● Data records
__________________________________________________
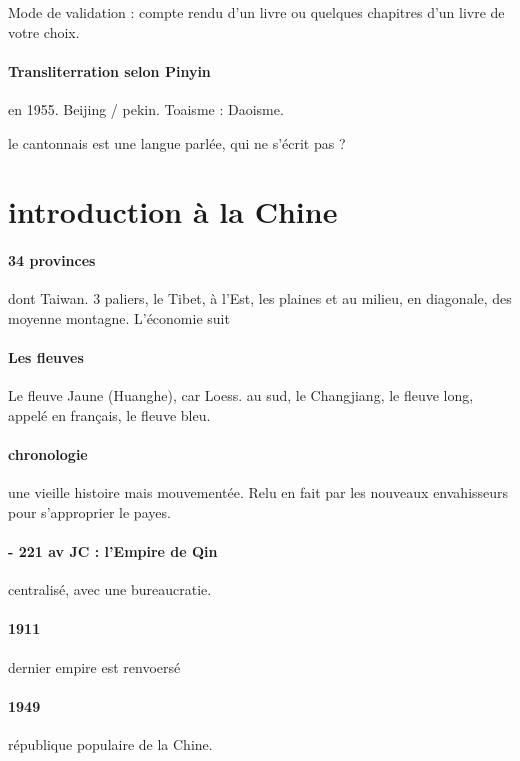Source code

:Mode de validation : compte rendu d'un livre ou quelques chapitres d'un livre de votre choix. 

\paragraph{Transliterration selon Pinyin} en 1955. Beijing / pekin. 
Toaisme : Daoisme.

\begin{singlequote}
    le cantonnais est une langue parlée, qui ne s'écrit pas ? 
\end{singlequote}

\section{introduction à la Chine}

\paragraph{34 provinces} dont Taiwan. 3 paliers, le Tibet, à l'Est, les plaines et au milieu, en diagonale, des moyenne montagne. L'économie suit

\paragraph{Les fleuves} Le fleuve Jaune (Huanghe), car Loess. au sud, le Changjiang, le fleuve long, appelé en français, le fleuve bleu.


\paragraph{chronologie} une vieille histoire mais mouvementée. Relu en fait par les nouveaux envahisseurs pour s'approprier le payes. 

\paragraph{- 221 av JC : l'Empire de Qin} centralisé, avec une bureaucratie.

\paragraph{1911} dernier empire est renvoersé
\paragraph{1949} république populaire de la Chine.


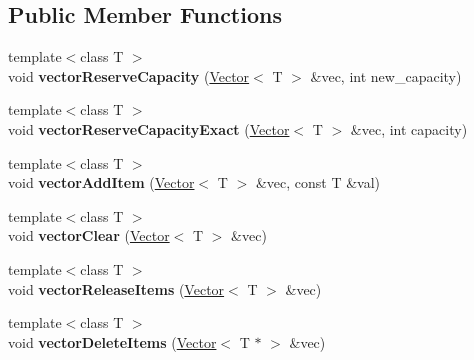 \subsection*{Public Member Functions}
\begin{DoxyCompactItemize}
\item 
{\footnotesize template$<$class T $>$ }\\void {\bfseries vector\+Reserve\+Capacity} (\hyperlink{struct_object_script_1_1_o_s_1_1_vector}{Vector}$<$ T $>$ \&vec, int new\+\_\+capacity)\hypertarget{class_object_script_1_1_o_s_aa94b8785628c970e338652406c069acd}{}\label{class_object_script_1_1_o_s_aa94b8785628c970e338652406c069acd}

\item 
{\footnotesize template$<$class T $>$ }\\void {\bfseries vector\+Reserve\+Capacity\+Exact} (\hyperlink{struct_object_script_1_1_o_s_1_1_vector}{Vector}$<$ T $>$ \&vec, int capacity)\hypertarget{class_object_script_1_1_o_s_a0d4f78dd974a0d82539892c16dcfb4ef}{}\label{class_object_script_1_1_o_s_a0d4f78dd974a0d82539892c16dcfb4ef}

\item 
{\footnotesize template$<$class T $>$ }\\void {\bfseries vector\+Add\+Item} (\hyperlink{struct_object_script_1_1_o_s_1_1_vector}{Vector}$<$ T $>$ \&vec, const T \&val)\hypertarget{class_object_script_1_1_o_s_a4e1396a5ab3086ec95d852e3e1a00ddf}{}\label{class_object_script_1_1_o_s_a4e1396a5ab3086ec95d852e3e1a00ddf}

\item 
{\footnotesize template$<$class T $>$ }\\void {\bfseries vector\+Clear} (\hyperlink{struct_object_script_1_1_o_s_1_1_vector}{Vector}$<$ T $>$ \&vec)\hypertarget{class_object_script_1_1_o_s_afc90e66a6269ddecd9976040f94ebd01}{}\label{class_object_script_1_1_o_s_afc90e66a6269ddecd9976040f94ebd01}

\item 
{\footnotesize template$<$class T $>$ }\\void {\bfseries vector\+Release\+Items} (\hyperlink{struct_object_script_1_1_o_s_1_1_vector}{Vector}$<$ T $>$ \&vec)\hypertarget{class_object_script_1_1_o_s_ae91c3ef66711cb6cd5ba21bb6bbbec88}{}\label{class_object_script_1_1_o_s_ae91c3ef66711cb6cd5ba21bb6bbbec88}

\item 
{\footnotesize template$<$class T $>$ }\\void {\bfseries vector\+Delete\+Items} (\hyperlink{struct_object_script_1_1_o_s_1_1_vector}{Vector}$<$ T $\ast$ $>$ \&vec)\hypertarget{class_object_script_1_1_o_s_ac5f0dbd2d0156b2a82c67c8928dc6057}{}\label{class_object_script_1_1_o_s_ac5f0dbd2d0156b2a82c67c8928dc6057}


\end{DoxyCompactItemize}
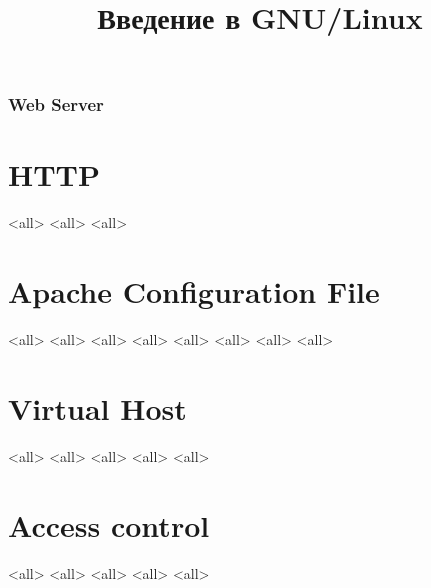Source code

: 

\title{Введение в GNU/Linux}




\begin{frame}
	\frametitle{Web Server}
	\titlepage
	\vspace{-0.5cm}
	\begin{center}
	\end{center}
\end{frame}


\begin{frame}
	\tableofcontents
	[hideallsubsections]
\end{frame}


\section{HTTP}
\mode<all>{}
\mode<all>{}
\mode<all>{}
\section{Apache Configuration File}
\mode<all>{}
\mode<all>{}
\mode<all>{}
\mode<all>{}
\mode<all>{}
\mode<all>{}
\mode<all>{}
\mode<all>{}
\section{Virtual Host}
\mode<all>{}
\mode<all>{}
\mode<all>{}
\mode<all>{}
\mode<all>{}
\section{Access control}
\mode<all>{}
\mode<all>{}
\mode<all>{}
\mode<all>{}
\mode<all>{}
__________________________________________________
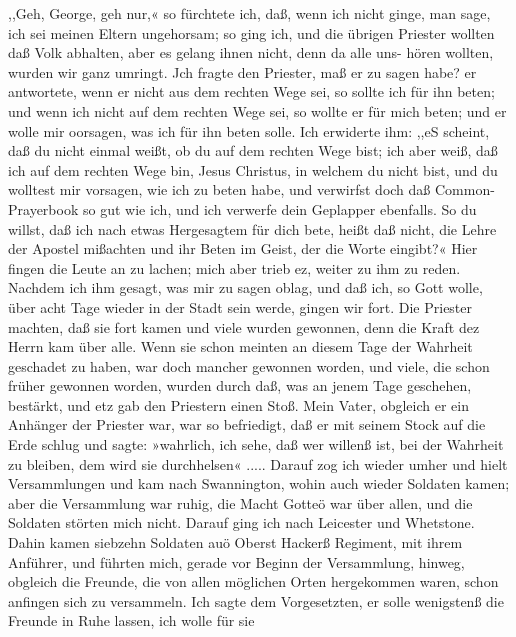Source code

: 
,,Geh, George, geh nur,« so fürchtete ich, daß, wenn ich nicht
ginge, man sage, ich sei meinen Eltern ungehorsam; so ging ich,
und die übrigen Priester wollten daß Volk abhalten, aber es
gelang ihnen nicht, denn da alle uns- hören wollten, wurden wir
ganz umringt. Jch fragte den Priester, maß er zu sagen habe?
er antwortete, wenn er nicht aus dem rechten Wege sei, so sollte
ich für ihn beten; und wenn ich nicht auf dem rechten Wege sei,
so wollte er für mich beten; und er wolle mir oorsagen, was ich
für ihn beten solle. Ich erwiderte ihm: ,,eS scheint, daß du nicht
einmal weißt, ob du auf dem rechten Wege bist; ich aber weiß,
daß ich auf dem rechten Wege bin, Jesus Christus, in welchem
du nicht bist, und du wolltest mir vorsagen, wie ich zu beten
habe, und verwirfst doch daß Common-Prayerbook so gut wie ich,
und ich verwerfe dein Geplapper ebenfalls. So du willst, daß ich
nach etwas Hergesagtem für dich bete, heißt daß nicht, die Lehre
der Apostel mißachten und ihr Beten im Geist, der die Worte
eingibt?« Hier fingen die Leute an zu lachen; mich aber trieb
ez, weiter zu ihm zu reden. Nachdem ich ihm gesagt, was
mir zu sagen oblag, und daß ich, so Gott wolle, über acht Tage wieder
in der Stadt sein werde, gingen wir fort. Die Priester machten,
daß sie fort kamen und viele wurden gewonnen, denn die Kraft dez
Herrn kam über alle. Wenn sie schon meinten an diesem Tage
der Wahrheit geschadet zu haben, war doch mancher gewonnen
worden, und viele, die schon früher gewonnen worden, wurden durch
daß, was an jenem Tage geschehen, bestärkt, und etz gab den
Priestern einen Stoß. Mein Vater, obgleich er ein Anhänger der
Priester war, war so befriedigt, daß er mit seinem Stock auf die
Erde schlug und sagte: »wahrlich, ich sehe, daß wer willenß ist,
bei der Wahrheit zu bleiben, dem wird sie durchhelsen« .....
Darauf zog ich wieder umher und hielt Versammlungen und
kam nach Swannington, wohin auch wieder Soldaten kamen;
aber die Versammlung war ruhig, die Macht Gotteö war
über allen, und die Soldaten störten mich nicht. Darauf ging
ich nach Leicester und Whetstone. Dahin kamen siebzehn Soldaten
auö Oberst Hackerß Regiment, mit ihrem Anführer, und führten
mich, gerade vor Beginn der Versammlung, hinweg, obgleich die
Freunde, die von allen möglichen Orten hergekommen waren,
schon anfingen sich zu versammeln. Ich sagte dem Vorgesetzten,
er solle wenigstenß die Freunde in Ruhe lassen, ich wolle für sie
__________________________________________________
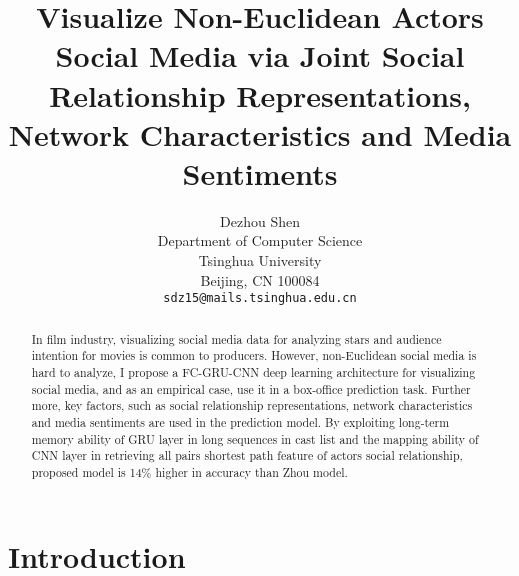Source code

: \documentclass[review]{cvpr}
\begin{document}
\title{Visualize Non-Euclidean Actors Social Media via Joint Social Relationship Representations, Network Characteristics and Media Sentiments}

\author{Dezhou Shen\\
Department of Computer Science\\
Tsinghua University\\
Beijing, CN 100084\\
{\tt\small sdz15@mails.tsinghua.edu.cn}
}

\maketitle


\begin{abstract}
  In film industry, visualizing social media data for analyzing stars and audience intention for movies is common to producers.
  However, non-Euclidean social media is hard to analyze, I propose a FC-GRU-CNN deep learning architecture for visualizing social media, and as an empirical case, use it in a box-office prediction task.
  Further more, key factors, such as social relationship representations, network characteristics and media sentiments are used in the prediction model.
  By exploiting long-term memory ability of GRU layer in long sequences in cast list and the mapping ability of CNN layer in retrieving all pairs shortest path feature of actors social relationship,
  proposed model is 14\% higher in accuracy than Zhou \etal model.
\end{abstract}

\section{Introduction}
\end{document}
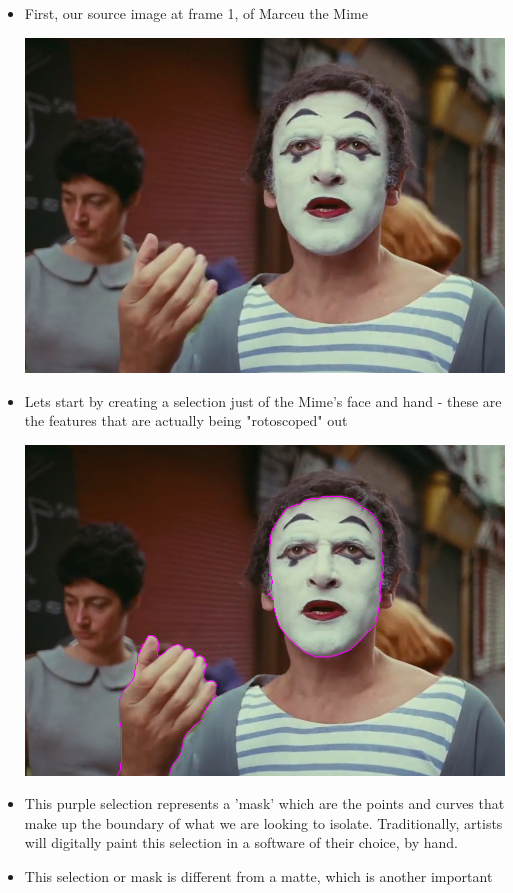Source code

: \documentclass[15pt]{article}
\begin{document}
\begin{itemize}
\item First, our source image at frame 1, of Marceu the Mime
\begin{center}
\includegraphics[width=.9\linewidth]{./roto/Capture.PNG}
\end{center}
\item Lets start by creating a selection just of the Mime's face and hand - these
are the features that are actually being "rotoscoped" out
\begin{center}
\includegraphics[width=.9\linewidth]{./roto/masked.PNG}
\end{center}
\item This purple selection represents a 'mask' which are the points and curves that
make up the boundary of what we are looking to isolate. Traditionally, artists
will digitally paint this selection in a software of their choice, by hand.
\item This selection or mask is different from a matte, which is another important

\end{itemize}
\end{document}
__________________________________________________
● Work task
How many lines in the data above contain the string "hand"? Reply with only the number.

● Exercise solution
2